In 2017, after US President Donald Trump had enforced American laws against illegal immigration in the US immigrants leaving the US and entering Canada increased. Quebec saw 75% of the resulting crossings from the US for Canada, and Programme régional d’accueil et d’intégration des demandeurs d’asile (PRAIDA) helped 1,174 asylum seekers in July 2017 compared to the 180 people during the previous year. Montreal had to repurpose its Olympic Stadium to house the immigrants.

===Public opinion===
A 2007 poll conducted for Citizenship and Immigration Canada of 1,200 telephone interviews of adult Canadians gathered feedback on positive and negative opinions regarding immigrants settled in Canada. Among residents, most believed that only individuals who migrate legally should be allowed to remain. Two thirds of Canadians wanted any illegal resident of Canada to be deported.
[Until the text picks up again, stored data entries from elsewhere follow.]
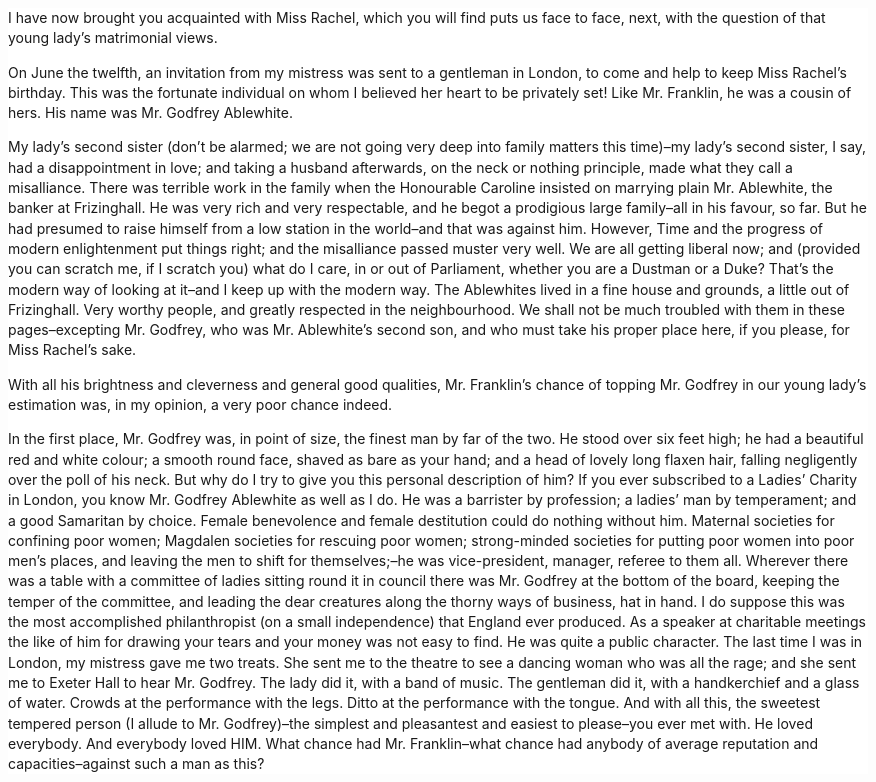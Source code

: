 I have now brought you acquainted with Miss Rachel, which you will find
puts us face to face, next, with the question of that young lady’s
matrimonial views.

On June the twelfth, an invitation from my mistress was sent to a
gentleman in London, to come and help to keep Miss Rachel’s birthday.
This was the fortunate individual on whom I believed her heart to be
privately set! Like Mr. Franklin, he was a cousin of hers. His name was
Mr. Godfrey Ablewhite.

My lady’s second sister (don’t be alarmed; we are not going very deep
into family matters this time)–my lady’s second sister, I say, had a
disappointment in love; and taking a husband afterwards, on the neck or
nothing principle, made what they call a misalliance. There was terrible
work in the family when the Honourable Caroline insisted on marrying
plain Mr. Ablewhite, the banker at Frizinghall. He was very rich and
very respectable, and he begot a prodigious large family–all in his
favour, so far. But he had presumed to raise himself from a low station
in the world–and that was against him. However, Time and the progress of
modern enlightenment put things right; and the misalliance passed muster
very well. We are all getting liberal now; and (provided you can scratch
me, if I scratch you) what do I care, in or out of Parliament, whether
you are a Dustman or a Duke? That’s the modern way of looking at it–and
I keep up with the modern way. The Ablewhites lived in a fine house and
grounds, a little out of Frizinghall. Very worthy people, and greatly
respected in the neighbourhood. We shall not be much troubled with them
in these pages–excepting Mr. Godfrey, who was Mr. Ablewhite’s second
son, and who must take his proper place here, if you please, for Miss
Rachel’s sake.

With all his brightness and cleverness and general good qualities,
Mr. Franklin’s chance of topping Mr. Godfrey in our young lady’s
estimation was, in my opinion, a very poor chance indeed.

In the first place, Mr. Godfrey was, in point of size, the finest man by
far of the two. He stood over six feet high; he had a beautiful red and
white colour; a smooth round face, shaved as bare as your hand; and a
head of lovely long flaxen hair, falling negligently over the poll of
his neck. But why do I try to give you this personal description of him?
If you ever subscribed to a Ladies’ Charity in London, you know
Mr. Godfrey Ablewhite as well as I do. He was a barrister by
profession; a ladies’ man by temperament; and a good Samaritan by
choice. Female benevolence and female destitution could do nothing
without him. Maternal societies for confining poor women; Magdalen
societies for rescuing poor women; strong-minded societies for putting
poor women into poor men’s places, and leaving the men to shift for
themselves;–he was vice-president, manager, referee to them all.
Wherever there was a table with a committee of ladies sitting round it
in council there was Mr. Godfrey at the bottom of the board, keeping the
temper of the committee, and leading the dear creatures along the thorny
ways of business, hat in hand. I do suppose this was the most
accomplished philanthropist (on a small independence) that England ever
produced. As a speaker at charitable meetings the like of him for
drawing your tears and your money was not easy to find. He was quite a
public character. The last time I was in London, my mistress gave me two
treats. She sent me to the theatre to see a dancing woman who was all
the rage; and she sent me to Exeter Hall to hear Mr. Godfrey. The lady
did it, with a band of music. The gentleman did it, with a handkerchief
and a glass of water. Crowds at the performance with the legs. Ditto at
the performance with the tongue. And with all this, the sweetest
tempered person (I allude to Mr. Godfrey)–the simplest and pleasantest
and easiest to please–you ever met with. He loved everybody. And
everybody loved HIM. What chance had Mr. Franklin–what chance had
anybody of average reputation and capacities–against such a man as this?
In 2007, in Quebec that statistic reached a level of 70% whereby individuals stated that "reasonable accommodations" should be made for illegal immigrants rather than simply deporting them.

In 2018, an Angus Reid Institute poll, found that two thirds (67%) of those polled think that the situation constitutes a "crisis" and that Canada's "ability to handle the situation is at a limit." Fifty-six per cent of respondents who voted Liberal in the 2015 election and 55% of NDP supporters agreed that the matter had reached a crisis level, and 87% of respondents who voted for the Conservatives in the last election called it a crisis. Six in ten respondents also told the firm that Canada is "too generous" toward would-be refugees, a spike of 5% since the question was asked a year earlier.